Proponete anche nuove regole di etichettatura. Di cosa si tratta?

"Ci sono varie idee. Una è l’introduzione di una 'scadenza commerciale' da affiancare a quella, già esistente, del prodotto: la prima indica fino a che giorno si può vendere quel cibo, la seconda fino a quando lo si può mangiare. Un’altra variante è impostare un meccanismo con le catene di distribuzione per cui, quando è chiaro che un dato prodotto scade troppo presto e quindi rimarrà invenduto negli scaffali, non arriva al rivenditore, ma viene messo direttamente a disposizione di chi distribuisce cibo ai poveri.
In parte, poi, è un discorso d’informazione e di educazione del consumatore: quando un prodotto è da 'consumare preferibilmente entro' non significa che il giorno dopo faccia male! Sarebbe meglio indicare, allora, che a partire dal giorno x, quel cibo perde parte delle sue proprietà, ma si può comunque mangiare, fino al giorno y, a quel punto scadenza vera e propria".

 

Pensate anche ad un’azione per migliorare la collaborazione con chi distribuisce cibo ai poveri?

"Assolutamente sì. Innanzitutto si può pensare a formulare le norme sugli appalti pubblici per la ristorazione di modo che privilegino le aziende che sono organizzate in modo tale da ridurre al massimo lo spreco, ad esempio perché ridistribuiscono derrate alimentari ai bisognosi.
Poi, bisogna incentivare lo 'scambio di buone prassi' tra i diversi Paesi europei, di modo che ognuno possa apprendere dalle realtà che funzionano meglio.
L’Italia, sotto questo punto di vista, presenta alcune delle esperienze più avanzate: penso al banco alimentare, ma anche a tante altre dimensioni. Dobbiamo costruire un sistema per cui dalla grande distribuzione, ma anche dal mondo delle associazioni agricole, si recuperino tonnellate di cibo da distribuire ai meno abbienti, non solo attraverso le realtà associative, ma ad esempio vendendo quei prodotti ad un costo inferiore, dando quindi valore al potere d’acquisto di chi possiede meno ed è attratto da una merce che, poiché scade a breve, costa meno".

 

E in famiglia, cosa si può fare per invertire la tendenza?

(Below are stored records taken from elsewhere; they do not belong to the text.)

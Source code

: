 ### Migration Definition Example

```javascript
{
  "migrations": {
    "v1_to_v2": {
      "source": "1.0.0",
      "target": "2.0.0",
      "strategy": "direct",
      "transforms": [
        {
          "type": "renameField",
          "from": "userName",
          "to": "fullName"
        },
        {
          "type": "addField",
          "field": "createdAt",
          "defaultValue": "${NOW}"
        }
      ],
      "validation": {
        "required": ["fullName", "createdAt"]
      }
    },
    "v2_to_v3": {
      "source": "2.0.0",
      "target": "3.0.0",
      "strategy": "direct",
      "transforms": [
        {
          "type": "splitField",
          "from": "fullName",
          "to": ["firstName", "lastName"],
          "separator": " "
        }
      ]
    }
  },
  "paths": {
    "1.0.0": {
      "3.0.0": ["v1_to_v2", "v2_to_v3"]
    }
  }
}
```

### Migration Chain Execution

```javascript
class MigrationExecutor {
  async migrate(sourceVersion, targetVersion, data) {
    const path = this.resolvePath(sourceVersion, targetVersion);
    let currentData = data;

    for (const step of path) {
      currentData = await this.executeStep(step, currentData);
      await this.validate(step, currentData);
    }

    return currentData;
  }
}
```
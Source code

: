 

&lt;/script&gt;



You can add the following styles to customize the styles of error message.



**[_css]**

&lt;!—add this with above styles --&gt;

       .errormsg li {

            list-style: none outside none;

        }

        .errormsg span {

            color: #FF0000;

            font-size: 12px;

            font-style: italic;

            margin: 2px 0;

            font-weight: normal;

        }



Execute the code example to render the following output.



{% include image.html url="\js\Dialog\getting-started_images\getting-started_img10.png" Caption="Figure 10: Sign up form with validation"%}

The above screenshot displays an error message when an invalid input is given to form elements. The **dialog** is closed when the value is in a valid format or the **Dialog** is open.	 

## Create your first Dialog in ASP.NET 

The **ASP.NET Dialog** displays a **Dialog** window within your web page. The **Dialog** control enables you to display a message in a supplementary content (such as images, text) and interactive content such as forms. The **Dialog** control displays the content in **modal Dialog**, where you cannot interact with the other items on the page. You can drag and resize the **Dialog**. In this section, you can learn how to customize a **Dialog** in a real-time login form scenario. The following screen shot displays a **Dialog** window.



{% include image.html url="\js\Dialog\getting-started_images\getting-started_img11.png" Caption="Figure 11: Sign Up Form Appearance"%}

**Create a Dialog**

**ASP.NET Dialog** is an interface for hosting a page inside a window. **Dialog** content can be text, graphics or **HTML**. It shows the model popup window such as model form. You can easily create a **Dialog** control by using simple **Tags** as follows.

"In quest’ambito è più un fattore culturale. Bisogna rendere questa questione centrale nella vita delle persone, si deve indurre a comportamenti più sobri e far sì che il cibo venga considerato non come qualcosa di inesauribile, bensì come un bene in sé.
Stiamo pensando soprattutto a campagne di comunicazione, d’informazione: ecco perché chiediamo che il 2014 sia proclamato 'Anno europeo contro gli sprechi alimentari'. Si tratta di un modo per attirare l’attenzione su una problematica, rendere le persone più consapevoli e avvicinarle a comportamenti che contrastino l’attuale trend che, senza azioni concrete, è destinato ad aumentare ulteriormente.
Ma, ripeto, le famiglie sono l’ultimo anello della catena; al cuore del problema c’è il modello di sviluppo nel suo complesso, ed è in primis questo che deve essere modificato.
E' una sfida di cui non deve sentirsi investito solo chi è sensibile alla povertà; al contrario, nel cercare modelli di consumo più adeguati a una nuova epoca sono coinvolti tutti, dall’impresa alla ricerca, passando per la scuola".

 

Quali sono i prossimi passaggi e quali tempistiche vi aspettate?

"E' la prima volta che un’istituzione prende il tema dello spreco alimentare e lo mette al centro della sua azione politica. Finora era stato un aspetto marginale, mentre il Parlamento europeo ha assunto questa questione come un argomento che ha la dignità di essere affrontato in maniera complessiva.
Chiediamo che la Commissione proponga una strategia globale, ma poi ci saranno le singole direttive: una sull’etichettatura, una sugli appalti, e così via. Per quanto riguarda le tempistiche, l’idea di proporre il 2014 come anno dedicato alla tematica è anche un modo di stringere sui tempi".